Woolwich murderer becomes radical Islam’s PR hero

Woolwich murderer becomes radical Islam’s PR hero

Holding a meat cleaver in one of his blood soaked hands, Michael Adeloboja set a media precedent yesterday afternoon.

He officially became the UK’s first celebrity murderer.

Never before in our culture had a killer fresh from slaying a victim used the media to publicise his agenda, and when we separate this from the revulsion and horror of the savage death of a soldier on a London street, we are left with an equally disturbing spectre of the future.

To all but a disenfranchised element on the edge of society, this mad man deserves at the minimum a life of torture for such barbarism, but instantly he became radical Islam’s PR guru.

With him spouting off his twisted ideology on every prime time news channel, and having had hundreds of thousands of hits on social media, he was able to convey a message in an instant that any top London PR agency would have charged a six figure sum for.

I’m not belittling what has happened, but Woolwich’s bloodiest day happens also to be one where we as a broader society have to really wake up as to how to tame the unwieldy beast that is social media?

Only a few years ago, a news story like that would have been edited extremely carefully so as to not upset some of the more sensitive members of our society. However, I was doing all I could to avoid my two primary aged children from witnessing this Technicolor act of depravity.
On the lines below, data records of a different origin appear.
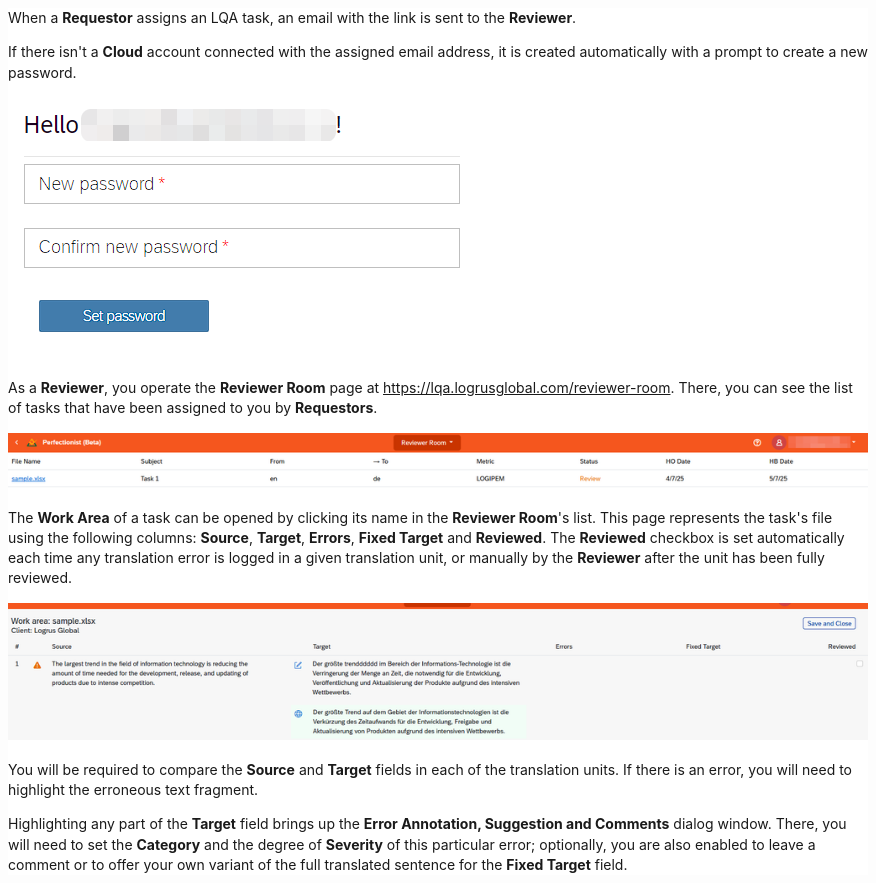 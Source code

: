 When a **Requestor** assigns an LQA task, an email with the link is sent to the **Reviewer**.

If there isn't a **Cloud** account connected with the assigned email address, it is created automatically with a prompt to create a new password.

![perf17](perfN17.png)

As a **Reviewer**, you operate the **Reviewer Room** page at https://lqa.logrusglobal.com/reviewer-room. There, you can see the list of tasks that have been assigned to you by **Requestors**.

![perf_arb_4](perfnew16.png)

The **Work Area** of a task can be opened by clicking its name in the **Reviewer Room**'s list. This page represents the task's file using the following columns: **Source**, **Target**, **Errors**, **Fixed Target** and **Reviewed**. The **Reviewed** checkbox is set automatically each time any translation error is logged in a given translation unit, or manually by the **Reviewer** after the unit has been fully reviewed. 

![perf15](perfN15.png)

You will be required to compare the **Source** and **Target** fields in each of the translation units. If there is an error, you will need to highlight the erroneous text fragment.

Highlighting any part of the **Target** field brings up the **Error Annotation, Suggestion and Comments** dialog window. There, you will need to set the **Category** and the degree of **Severity** of this particular error; optionally, you are also enabled to leave a comment or to offer your own variant of the full translated sentence for the **Fixed Target** field.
When a murderer can stand there with his hands drenched in the blood of a man trained to protect our country, it sure is some way of getting noticed.

However, should it have been given the oxygen of publicity in the way it did?

Some will say yes and that censorship is futile, and the nanny state should be consigned to history.

However, my concern is images such as this gives a distorted view of society, and with rolling news cementing stories in our sub-conscious minds, is this really something we should be all be distracted with so intensely?

My fears are in the scramble for viewing figures broadcasters will crank up the gore as far as possible, and the flip side is there will be more Michael Adeboloja’s looking for their 15 minutes of fame.

Welcome to the media 2013.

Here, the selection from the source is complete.